When you reach the line that contains "In this paper, we" in the data below, start reproducing lines exactly, and stop after the line that contains "We also present".

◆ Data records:
+---+

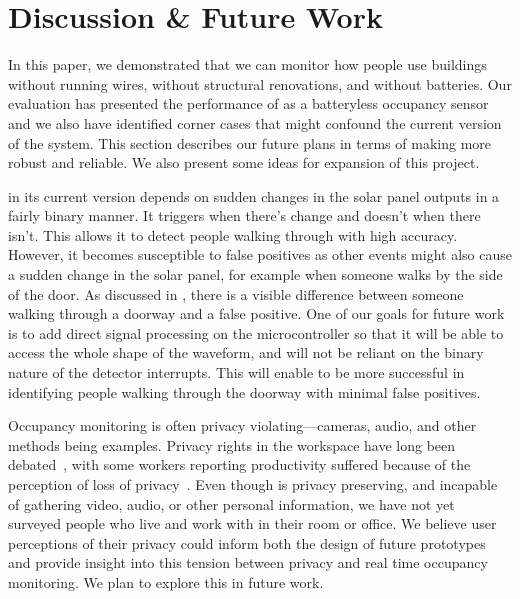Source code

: \section{Discussion \& Future Work}
\label{sec:discussion}

In this paper, we demonstrated that we can monitor how people use buildings without running wires, without structural renovations, and without batteries.
Our evaluation has presented the performance of \sysname as a batteryless occupancy sensor and we also have identified corner cases that might confound the current version of the system.
This section describes our future plans in terms of making \sysname more robust and reliable.
We also present some ideas for expansion of this project.

 \sysname in its current version depends on sudden changes in the solar panel outputs in a fairly binary manner.
It triggers when there's change and doesn't when there isn't.
This allows it to detect people walking through with high accuracy.
However, it becomes susceptible to false positives as other events might also cause a sudden change in the solar panel, for example when someone walks by the side of the door.
As discussed in , there is a visible difference between someone walking through a doorway and a false positive.
One of our goals for future work is to add direct signal processing on the microcontroller so that it will be able to access the whole shape of the waveform, and will not be reliant on the binary nature of the detector interrupts.
This will enable \sysname to be more successful in identifying people walking through the doorway with minimal false positives.

Occupancy monitoring is often privacy violating---cameras, audio, and other methods being examples.
Privacy rights in the workspace have long been debated~\cite{oz1999electronic}, with some workers reporting productivity suffered because of the perception of loss of privacy~\cite{stanton2000electronic}.
Even though \sysname is privacy preserving, and incapable of gathering video, audio, or other personal information, we have not yet surveyed people who live and work with \sysname in their room or office.
We believe user perceptions of their privacy could inform both the design of future \sysname prototypes and provide insight into this tension between privacy and real time occupancy monitoring.
We plan to explore this in future work.


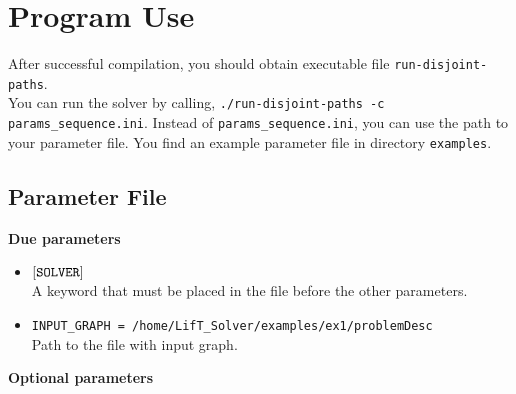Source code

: \documentclass[a4paper,10pt]{article}
\begin{document}
\section{Program Use}\label{sec:programUse}
 

After successful compilation, you should obtain executable file \texttt{run-disjoint-paths}.\\
You can run the solver by calling, \texttt{./run-disjoint-paths -c params\_sequence.ini}. Instead of \texttt{params\_sequence.ini}, you can use the path to your parameter file. You find an example parameter file in directory \texttt{examples}.


\subsection{Parameter File}
\textbf{Due parameters}
\begin{itemize}
 \item  $[\text{\texttt{SOLVER}}]$\\
 A keyword that must be placed in the file before the other parameters.
 \item  \texttt{INPUT\_GRAPH = /home/LifT\_Solver/examples/ex1/problemDesc} \\
 Path to the file with input graph.
 

 

 \end{itemize}
 \textbf{Optional parameters}
\end{document}
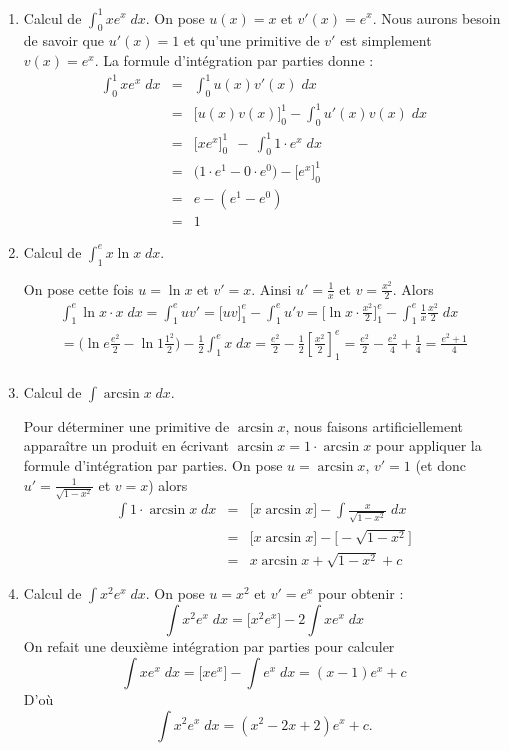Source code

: \documentclass[class=report,crop=false]{standalone}
\begin{document}
\begin{exemple}
\sauteligne
\begin{enumerate}

  \item Calcul de $\int_0^1 x e^x \; dx$.
On pose $u(x)=x$ et $v'(x)=e^x$.
Nous aurons besoin de savoir que $u'(x)=1$ et qu'une primitive de $v'$ est simplement $v(x)=e^x$.
La formule d'intégration par parties donne :
$$
\begin{array}{rcl}
\int_0^1 x e^x \; dx
  & = & \int_0^1 u(x)v'(x)\;dx \\
  & = & \big[u(x)v(x)\big]_0^1 - \int_0^1 u'(x)v(x)\;dx \\
  & = & \big[x e^x\big]_0^1 \ \  - \  \int_0^1 1\cdot e^x \;dx \\
  & = & \big(1\cdot e^1-0\cdot e^0\big) - \big[e^x\big]_0^1 \\
  & = & e -(e^1-e^0) \\
  & = & 1
\end{array}
$$

  \item Calcul de $\int_1^e x\ln x \; dx$.

On pose cette fois $u=\ln x$ et $v'=x$. Ainsi
$u'=\frac1x$ et $v=\frac{x^2}{2}$.
Alors
\begin{align*}
\int_1^e \ln x \cdot  x\; dx
= \int_1^e  uv' = \big[uv\big]_1^e - \int_1^e u'v
= \big[\ln x \cdot\tfrac{x^2}{2}\big]_1^e - \int_1^e \tfrac 1x \tfrac{x^2}{2} \; dx \\
= \big(\ln e \tfrac{e^2}{2} - \ln 1 \tfrac{1^2}{2} \big) - \tfrac12 \int_1^e x  \; dx
= \tfrac{e^2}{2} -\frac12 \left[ \tfrac{x^2}{2} \right]_1^e
= \tfrac{e^2}{2} - \tfrac{e^2}{4} + \tfrac{1}{4} = \tfrac{e^2+1}{4}\\
\end{align*}



  \item Calcul de $\int \arcsin x \; dx$.

Pour déterminer une primitive de $\arcsin x$,
nous faisons artificiellement apparaître un produit en écrivant $\arcsin x = 1 \cdot \arcsin x$
pour appliquer la formule d'intégration par parties.
On pose $u=\arcsin x$, $v'=1$ (et donc $u'=\frac{1}{\sqrt{1-x^2}}$ et $v=x$) alors
\begin{eqnarray*}
\int 1\cdot \arcsin x \; dx 
  &=& \big[x\arcsin x\big] - \int \frac{x}{\sqrt{1-x^2}} \; dx \\
  &=& \big[x\arcsin x\big] - \big[-\sqrt {1-x^2}\big] \\
  &=& x\arcsin x+ \sqrt {1-x^2}+c
\end{eqnarray*}

  \item Calcul de $\int x^2e^x \; dx$.
On pose $u=x^2$ et $v'=e^x$ pour obtenir :
$$\int x^2e^x \; dx = \big[ x^2e^x \big] - 2\int x e^x \; dx$$
On refait une deuxième intégration par parties pour calculer
$$\int x e^x \; dx = \big[x e^x\big] - \int e^x \; dx = (x-1)e^x+c$$
D'où
$$\int x^2e^x \; dx = (x^2-2x+2) e^x + c.$$
\end{enumerate}
\end{exemple}
\end{document}
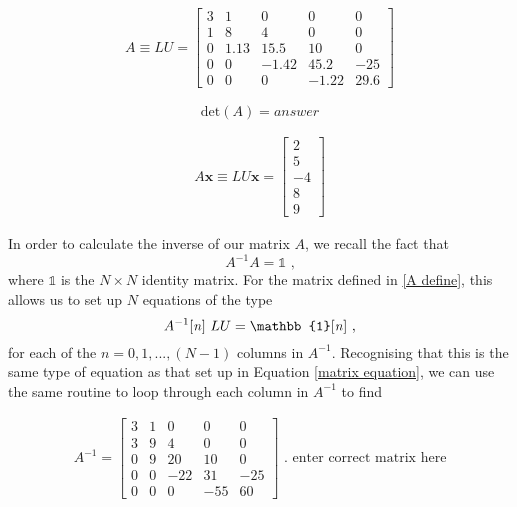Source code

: \documentclass[paper=a4, fontsize=11pt]{scrartcl}
\begin{document}
\begin{align}	
	A \equiv LU =
		\begin{bmatrix}
	3 & 1 & 0 & 0 & 0 \\
	1 & 8 & 4 & 0 & 0 \\
	0 & 1.13 & 15.5 & 10 & 0 \\
	0 & 0 & -1.42 & 45.2 & -25 \\
	0 & 0 & 0 & -1.22 & 29.6
	\end{bmatrix}
\end{align}

\begin{equation}
\text{det}(A) = answer
\end{equation}

\begin{align}
\label{matrix equation}
A \textbf{x} \equiv LU \textbf{x} = 
	\begin{bmatrix}
	2 \\
	5 \\
	-4 \\
	8 \\
	9
	\end{bmatrix}
\end{align}

In order to calculate the inverse of our matrix $A$, we recall the fact that
\begin{equation}
A^{-1} A = \mathbb{1} \text{ ,}
\end{equation}
where $\mathbb{1}$ is the $N \times N$ identity matrix. For the matrix defined in \ref{A define}, this allows us to set up $N$ equations of the type
\begin{equation}
A^{-1}\text{[\textit{n}] } LU = \mathbb{1}\text{[\textit{n}]} \text{ ,}
\end{equation}
for each of the $n = 0, 1, ... , (N-1)$ columns in $A^{-1}$. Recognising that this is the same type of equation as that set up in Equation \ref{matrix equation}, we can use the same routine to loop through each column in $A^{-1}$ to find 

\begin{align}
\label{A define}
A^{-1} = 
\begin{bmatrix}
3 & 1 & 0 & 0 & 0 \\
3 & 9 & 4 & 0 & 0 \\
0 & 9 & 20 & 10 & 0 \\
0 & 0 & -22 & 31 & -25 \\
0 & 0 & 0 & -55 & 60
\end{bmatrix} \text{ . enter correct matrix here}
\end{align}
\end{document}
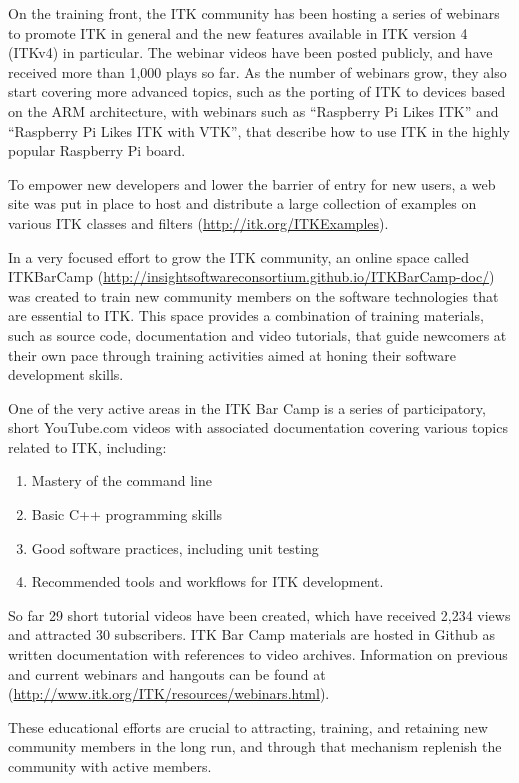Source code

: \documentclass{frontiersENG} %
\begin{document}
On the training front, the ITK community has been hosting a series of webinars
to promote ITK in general and the new features available in ITK version 4
(ITKv4) in particular. The webinar videos have been posted publicly, and have
received more than 1,000 plays so far. As the number of webinars grow, they
also start covering more advanced topics, such as the porting of ITK to
devices based on the ARM architecture, with webinars such as ``Raspberry Pi
Likes ITK'' and ``Raspberry Pi Likes ITK with VTK'', that describe how to use
ITK in the highly popular Raspberry Pi board.

To empower new developers and lower the barrier of entry for new users, a web
site was put in place to host and distribute a large collection of examples on
various ITK classes and filters (\url{http://itk.org/ITKExamples}).

In a very focused effort to grow the ITK community, an online space called
ITKBarCamp (\url{http://insightsoftwareconsortium.github.io/ITKBarCamp-doc/})
was created to train new community members on the software technologies that
are essential to ITK. This space provides a combination of training materials,
such as source code, documentation and video tutorials, that guide newcomers at
their own pace through training activities aimed at honing their software
development skills.

One of the very active areas in the ITK Bar Camp is a series of participatory,
short YouTube.com videos with associated documentation covering various topics
related to ITK, including:
\begin{enumerate}
\item Mastery of the command line
\item Basic C++ programming skills
\item Good software practices, including unit testing
\item Recommended tools and workflows for ITK development.
\end{enumerate}

So far 29 short tutorial videos have been created, which have received 2,234
views and attracted 30 subscribers. ITK Bar Camp materials are hosted in Github
as written documentation with references to video archives. Information on
previous and current webinars and hangouts can be found at
(\url{http://www.itk.org/ITK/resources/webinars.html}).

These educational efforts are crucial to attracting, training, and retaining
new community members in the long run, and through that mechanism replenish the
community with active members.
\end{document}
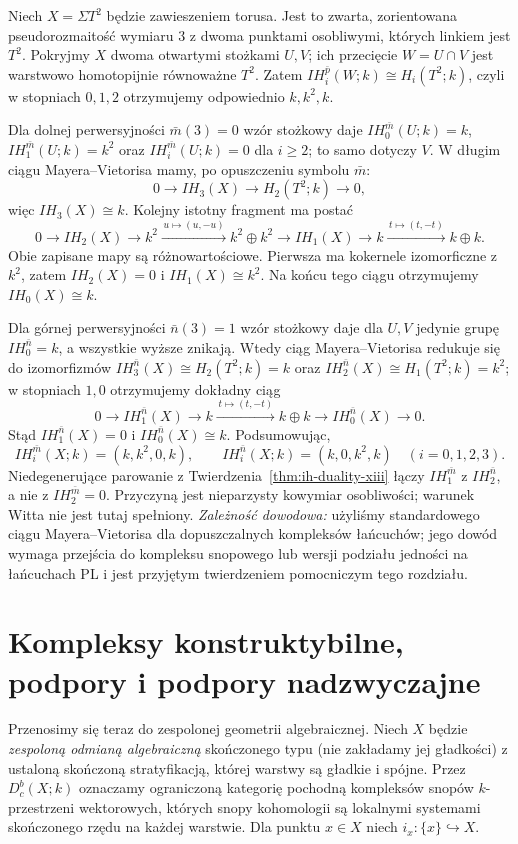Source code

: \begin{przyklad}
\label{ex:suspension-torus-xiii}
Niech $X=\Sigma T^2$ będzie zawieszeniem torusa.
Jest to zwarta, zorientowana pseudorozmaitość wymiaru $3$
z dwoma punktami osobliwymi, których linkiem jest $T^2$.
Pokryjmy $X$ dwoma otwartymi stożkami $U,V$; ich
przecięcie $W=U\cap V$ jest warstwowo homotopijnie
równoważne $T^2$. Zatem
$IH_i^{\bar p}(W;k)\cong H_i(T^2;k)$, czyli
w stopniach $0,1,2$ otrzymujemy odpowiednio $k,k^2,k$.

Dla dolnej perwersyjności $\bar m(3)=0$ wzór
stożkowy daje
$IH_0^{\bar m}(U;k)=k$,
$IH_1^{\bar m}(U;k)=k^2$ oraz
$IH_i^{\bar m}(U;k)=0$ dla $i\ge2$;
to samo dotyczy $V$. W długim ciągu
Mayera--Vietorisa mamy, po opuszczeniu
symbolu $\bar m$:
\[
0\longrightarrow IH_3(X)\longrightarrow
H_2(T^2;k)\longrightarrow0,
\]
więc $IH_3(X)\cong k$. Kolejny istotny
fragment ma postać
\[
0\longrightarrow IH_2(X)\longrightarrow
k^2\xrightarrow{\,u\mapsto(u,-u)\,}k^2\oplus k^2
\longrightarrow IH_1(X)\longrightarrow
k\xrightarrow{\,t\mapsto(t,-t)\,}k\oplus k.
\]
Obie zapisane mapy są różnowartościowe.
Pierwsza ma kokernele izomorficzne z $k^2$,
zatem $IH_2(X)=0$ i $IH_1(X)\cong k^2$.
Na końcu tego ciągu otrzymujemy $IH_0(X)\cong k$.

Dla górnej perwersyjności $\bar n(3)=1$ wzór
stożkowy daje dla $U,V$ jedynie grupę
$IH_0^{\bar n}=k$, a wszystkie wyższe znikają.
Wtedy ciąg Mayera--Vietorisa redukuje się
do izomorfizmów
$IH_3^{\bar n}(X)\cong H_2(T^2;k)=k$ oraz
$IH_2^{\bar n}(X)\cong H_1(T^2;k)=k^2$;
w stopniach $1,0$ otrzymujemy dokładny ciąg
\[
0\longrightarrow IH_1^{\bar n}(X)
\longrightarrow k\xrightarrow{\,t\mapsto(t,-t)\,}
k\oplus k\longrightarrow IH_0^{\bar n}(X)
\longrightarrow0.
\]
Stąd $IH_1^{\bar n}(X)=0$ i
$IH_0^{\bar n}(X)\cong k$.
Podsumowując,
\[
IH_i^{\bar m}(X;k)=(k,k^2,0,k),\qquad
IH_i^{\bar n}(X;k)=(k,0,k^2,k)
\quad (i=0,1,2,3).
\]
Niedegenerujące parowanie z
Twierdzenia~\ref{thm:ih-duality-xiii} łączy
$IH_1^{\bar m}$ z $IH_2^{\bar n}$,
a nie z $IH_2^{\bar m}=0$.
Przyczyną jest nieparzysty kowymiar osobliwości;
warunek Witta nie jest tutaj spełniony.
\emph{Zależność dowodowa:} użyliśmy standardowego
ciągu Mayera--Vietorisa dla dopuszczalnych kompleksów
łańcuchów; jego dowód wymaga przejścia do
kompleksu snopowego lub wersji podziału jedności
na łańcuchach PL i jest przyjętym twierdzeniem
pomocniczym tego rozdziału.
\end{przyklad}

\section{Kompleksy konstruktybilne, podpory i podpory nadzwyczajne}
Przenosimy się teraz do zespolonej geometrii
algebraicznej. Niech $X$ będzie \emph{zespoloną odmianą
algebraiczną} skończonego typu (nie zakładamy jej
gładkości) z ustaloną skończoną
stratyfikacją, której warstwy są gładkie i spójne.
Przez $D_c^b(X;k)$ oznaczamy ograniczoną kategorię
pochodną kompleksów snopów $k$-przestrzeni wektorowych,
których snopy kohomologii są lokalnymi systemami
skończonego rzędu na każdej warstwie.
Dla punktu $x\in X$ niech $i_x:\{x\}\hookrightarrow X$.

+---+

◆ WRITTEN SOLUTION:
In this paper, we demonstrated that we can monitor how people use buildings without running wires, without structural renovations, and without batteries.
Our evaluation has presented the performance of \sysname as a batteryless occupancy sensor and we also have identified corner cases that might confound the current version of the system.
This section describes our future plans in terms of making \sysname more robust and reliable.
We also present some ideas for expansion of this project.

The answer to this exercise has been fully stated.